Directions for this task - Start at the first line of the material below and retype each line through the one containing "###1 Server", exactly.

Recorded information -
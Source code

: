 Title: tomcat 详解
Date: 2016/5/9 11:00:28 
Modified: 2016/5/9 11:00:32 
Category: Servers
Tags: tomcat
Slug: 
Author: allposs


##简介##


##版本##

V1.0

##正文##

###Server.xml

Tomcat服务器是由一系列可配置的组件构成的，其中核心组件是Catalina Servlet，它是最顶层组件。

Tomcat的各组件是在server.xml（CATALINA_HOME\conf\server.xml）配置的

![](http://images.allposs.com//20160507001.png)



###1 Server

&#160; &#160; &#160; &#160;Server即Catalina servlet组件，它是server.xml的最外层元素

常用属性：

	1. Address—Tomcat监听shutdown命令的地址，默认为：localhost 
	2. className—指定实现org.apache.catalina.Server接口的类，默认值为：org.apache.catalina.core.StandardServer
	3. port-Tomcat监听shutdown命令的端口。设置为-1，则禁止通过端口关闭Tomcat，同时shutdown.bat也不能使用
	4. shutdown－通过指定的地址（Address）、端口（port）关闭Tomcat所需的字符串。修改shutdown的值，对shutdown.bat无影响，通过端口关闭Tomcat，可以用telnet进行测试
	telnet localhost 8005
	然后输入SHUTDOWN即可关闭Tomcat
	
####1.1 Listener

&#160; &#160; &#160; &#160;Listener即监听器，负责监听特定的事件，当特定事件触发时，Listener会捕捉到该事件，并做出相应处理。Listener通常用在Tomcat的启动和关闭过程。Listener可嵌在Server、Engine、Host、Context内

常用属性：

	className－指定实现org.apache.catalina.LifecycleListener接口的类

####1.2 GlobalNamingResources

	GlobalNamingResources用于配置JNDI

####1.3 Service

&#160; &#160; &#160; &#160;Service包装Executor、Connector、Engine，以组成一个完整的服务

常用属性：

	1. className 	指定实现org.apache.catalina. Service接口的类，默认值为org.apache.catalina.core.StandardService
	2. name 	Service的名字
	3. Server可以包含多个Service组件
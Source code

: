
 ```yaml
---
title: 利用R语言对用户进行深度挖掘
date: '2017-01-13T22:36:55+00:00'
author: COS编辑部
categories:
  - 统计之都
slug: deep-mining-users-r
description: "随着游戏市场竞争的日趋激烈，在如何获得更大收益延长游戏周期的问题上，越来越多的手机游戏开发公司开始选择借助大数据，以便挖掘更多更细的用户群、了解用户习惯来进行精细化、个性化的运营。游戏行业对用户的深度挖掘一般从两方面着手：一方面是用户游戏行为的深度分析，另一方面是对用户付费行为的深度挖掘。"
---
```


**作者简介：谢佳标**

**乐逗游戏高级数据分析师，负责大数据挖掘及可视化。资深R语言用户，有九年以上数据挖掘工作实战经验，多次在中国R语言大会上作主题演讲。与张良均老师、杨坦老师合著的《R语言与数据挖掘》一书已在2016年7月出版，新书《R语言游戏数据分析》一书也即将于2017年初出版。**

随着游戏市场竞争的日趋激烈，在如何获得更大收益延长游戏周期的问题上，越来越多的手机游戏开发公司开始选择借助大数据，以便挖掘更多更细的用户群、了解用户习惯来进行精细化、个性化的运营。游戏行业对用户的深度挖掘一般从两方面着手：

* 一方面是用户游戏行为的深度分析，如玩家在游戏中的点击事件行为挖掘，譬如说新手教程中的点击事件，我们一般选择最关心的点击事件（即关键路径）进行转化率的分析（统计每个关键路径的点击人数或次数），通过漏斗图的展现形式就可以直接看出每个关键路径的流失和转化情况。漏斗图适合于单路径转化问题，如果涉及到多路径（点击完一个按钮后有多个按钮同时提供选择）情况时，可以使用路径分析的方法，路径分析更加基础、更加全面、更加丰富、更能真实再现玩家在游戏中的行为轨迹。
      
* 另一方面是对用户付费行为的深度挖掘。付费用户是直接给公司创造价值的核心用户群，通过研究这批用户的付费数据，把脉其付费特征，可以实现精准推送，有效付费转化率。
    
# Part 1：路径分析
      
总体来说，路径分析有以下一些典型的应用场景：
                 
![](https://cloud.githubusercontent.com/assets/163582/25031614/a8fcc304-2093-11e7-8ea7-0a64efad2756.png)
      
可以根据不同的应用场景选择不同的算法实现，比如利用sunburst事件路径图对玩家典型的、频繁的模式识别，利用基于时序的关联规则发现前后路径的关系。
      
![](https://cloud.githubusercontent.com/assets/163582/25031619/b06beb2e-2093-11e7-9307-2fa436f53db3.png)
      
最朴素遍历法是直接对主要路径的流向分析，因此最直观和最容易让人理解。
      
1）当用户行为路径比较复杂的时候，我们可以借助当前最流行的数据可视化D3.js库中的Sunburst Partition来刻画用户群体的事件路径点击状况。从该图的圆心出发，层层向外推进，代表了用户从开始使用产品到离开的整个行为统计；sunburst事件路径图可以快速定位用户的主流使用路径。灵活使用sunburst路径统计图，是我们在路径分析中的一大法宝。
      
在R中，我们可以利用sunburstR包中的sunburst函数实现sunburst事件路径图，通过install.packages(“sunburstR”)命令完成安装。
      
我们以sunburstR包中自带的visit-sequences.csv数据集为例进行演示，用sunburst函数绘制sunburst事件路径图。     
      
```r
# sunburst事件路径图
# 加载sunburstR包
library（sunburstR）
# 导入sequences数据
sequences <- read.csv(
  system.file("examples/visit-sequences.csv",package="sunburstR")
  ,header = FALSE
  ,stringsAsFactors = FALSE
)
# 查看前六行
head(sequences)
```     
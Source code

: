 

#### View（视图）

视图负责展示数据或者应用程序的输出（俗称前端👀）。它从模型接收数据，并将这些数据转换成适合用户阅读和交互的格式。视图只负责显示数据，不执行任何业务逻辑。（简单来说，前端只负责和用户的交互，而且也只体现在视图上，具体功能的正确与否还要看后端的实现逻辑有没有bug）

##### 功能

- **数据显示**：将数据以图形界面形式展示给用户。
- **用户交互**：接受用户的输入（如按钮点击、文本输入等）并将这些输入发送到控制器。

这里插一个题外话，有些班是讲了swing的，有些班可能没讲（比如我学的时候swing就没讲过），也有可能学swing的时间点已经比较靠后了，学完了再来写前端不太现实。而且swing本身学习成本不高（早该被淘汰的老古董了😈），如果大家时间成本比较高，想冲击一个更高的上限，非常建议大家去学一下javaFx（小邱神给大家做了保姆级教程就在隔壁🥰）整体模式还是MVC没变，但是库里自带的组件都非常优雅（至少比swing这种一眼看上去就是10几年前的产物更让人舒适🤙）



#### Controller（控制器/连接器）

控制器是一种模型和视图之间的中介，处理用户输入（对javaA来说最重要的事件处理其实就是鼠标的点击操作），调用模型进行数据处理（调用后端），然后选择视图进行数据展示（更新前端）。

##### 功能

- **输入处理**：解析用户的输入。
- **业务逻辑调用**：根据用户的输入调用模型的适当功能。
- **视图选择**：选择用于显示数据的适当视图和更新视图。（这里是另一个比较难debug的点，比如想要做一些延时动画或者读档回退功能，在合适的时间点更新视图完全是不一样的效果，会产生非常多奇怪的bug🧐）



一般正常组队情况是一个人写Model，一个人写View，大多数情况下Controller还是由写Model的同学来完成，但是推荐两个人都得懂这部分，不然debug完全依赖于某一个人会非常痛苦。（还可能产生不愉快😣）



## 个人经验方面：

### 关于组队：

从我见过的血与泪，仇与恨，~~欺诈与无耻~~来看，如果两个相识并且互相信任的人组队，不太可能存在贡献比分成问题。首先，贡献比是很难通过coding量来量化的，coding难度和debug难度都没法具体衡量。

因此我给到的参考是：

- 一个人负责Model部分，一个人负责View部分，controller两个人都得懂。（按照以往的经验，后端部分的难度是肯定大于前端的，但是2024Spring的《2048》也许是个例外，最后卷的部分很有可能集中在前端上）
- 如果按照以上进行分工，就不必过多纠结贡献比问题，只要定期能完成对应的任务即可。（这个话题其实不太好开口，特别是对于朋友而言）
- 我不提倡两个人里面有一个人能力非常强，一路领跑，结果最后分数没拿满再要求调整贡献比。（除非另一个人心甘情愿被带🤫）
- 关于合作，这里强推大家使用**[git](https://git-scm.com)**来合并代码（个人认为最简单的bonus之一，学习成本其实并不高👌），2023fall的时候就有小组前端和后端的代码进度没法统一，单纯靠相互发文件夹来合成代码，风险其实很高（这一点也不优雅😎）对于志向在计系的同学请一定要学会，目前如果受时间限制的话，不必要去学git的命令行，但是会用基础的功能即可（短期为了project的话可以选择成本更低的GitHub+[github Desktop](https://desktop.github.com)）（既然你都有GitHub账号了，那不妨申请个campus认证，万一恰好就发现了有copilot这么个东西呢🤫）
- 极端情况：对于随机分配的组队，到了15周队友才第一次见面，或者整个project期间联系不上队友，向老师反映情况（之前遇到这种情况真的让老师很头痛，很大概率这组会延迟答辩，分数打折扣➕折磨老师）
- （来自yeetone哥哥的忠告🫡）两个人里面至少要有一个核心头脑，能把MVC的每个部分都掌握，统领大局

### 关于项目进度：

Solution -
Source code

: Title: tomcat 详解
Date: 2016/5/9 11:00:28 
Modified: 2016/5/9 11:00:32 
Category: Servers
Tags: tomcat
Slug: 
Author: allposs


##简介##


##版本##

V1.0

##正文##

###Server.xml

Tomcat服务器是由一系列可配置的组件构成的，其中核心组件是Catalina Servlet，它是最顶层组件。

Tomcat的各组件是在server.xml（CATALINA_HOME\conf\server.xml）配置的

![](http://images.allposs.com//20160507001.png)



###1 Server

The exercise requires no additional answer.